A 1.6B-parameter voice actor that laughs, coughs, and clears its throat
Dia generates multi-speaker dialogue with nonverbal sounds in a single pass, no post-processing required.

What it does
Dia is a 1.6B-parameter TTS model that turns transcripts into spoken dialogue between two speakers, marked with [S1] and [S2] tags. It also handles nonverbal cues—(laughs), (sighs), (clears throat), and about fifteen others—baked directly into the generated audio. You can condition it on a short audio clip for voice cloning, or let it invent new voices each run.
The interesting bit Most TTS systems generate clean speech and call it a day. Dia treats conversation as the native format, not a concatenation of monologues. The model was inspired by SoundStorm and Parakeet, and it runs at 2.1x real-time on an RTX 4090 in bfloat16—fast enough to iterate on scripts without brewing coffee between generations.
Key highlights
- Single-pass dialogue generation with speaker tags and nonverbal sounds
- Voice cloning via 5–10 second audio prompts (with transcript prepended)
- Hugging Face Transformers integration; also runs standalone with pip or uv
- ~4.4 GB VRAM in mixed precision, ~7.9 GB in float32
- Apache 2.0 license; weights hosted on Hugging Face
Caveats
- English only; CPU support and quantization are on the TODO list
- Short inputs (<5s) sound unnatural; long inputs (>20s) speed up unnaturally
- RTX 5000-series GPUs need torch 2.8 nightly (see issue #26)

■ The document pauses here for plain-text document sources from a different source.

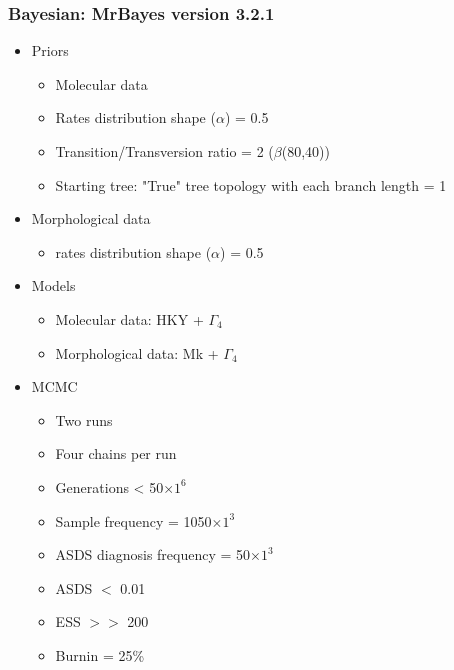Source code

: \subsubsection{Bayesian: MrBayes version 3.2.1 \citep{Ronquist2012mrbayes}}

\begin{itemize}
  \item Priors
  \begin{itemize}
    \item Molecular data
    \item Rates distribution shape ($\alpha$) = 0.5
    \item Transition/Transversion ratio = 2 ($\beta$(80,40))
    \item Starting tree: "True" tree topology with each branch length = 1
  \end{itemize}
  \item Morphological data
  \begin{itemize}
    \item rates distribution shape ($\alpha$) = 0.5
  \end{itemize}
  \item Models
  \begin{itemize}
    \item Molecular data: HKY + $\Gamma_4$
    \item Morphological data: Mk + $\Gamma_4$
  \end{itemize}
  \item MCMC
  \begin{itemize}
    \item Two runs
    \item Four chains per run
    \item Generations < 50$\times$$1^6$
    \item Sample frequency = 1050$\times$$1^3$
    \item ASDS diagnosis frequency = 50$\times$$1^3$
    \item ASDS $<$ 0.01
    \item ESS $>>$ 200
    \item Burnin = 25\%
  \end{itemize}
\end{itemize}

- No fixed default voice—speaker consistency requires seed locking or audio prompting
Verdict Worth a spin if you’re prototyping podcasts, games, or any project where two people need to sound like they’re actually talking. Skip it for now if you need non-English, CPU-only deployment, or production-grade voice consistency without prompt engineering.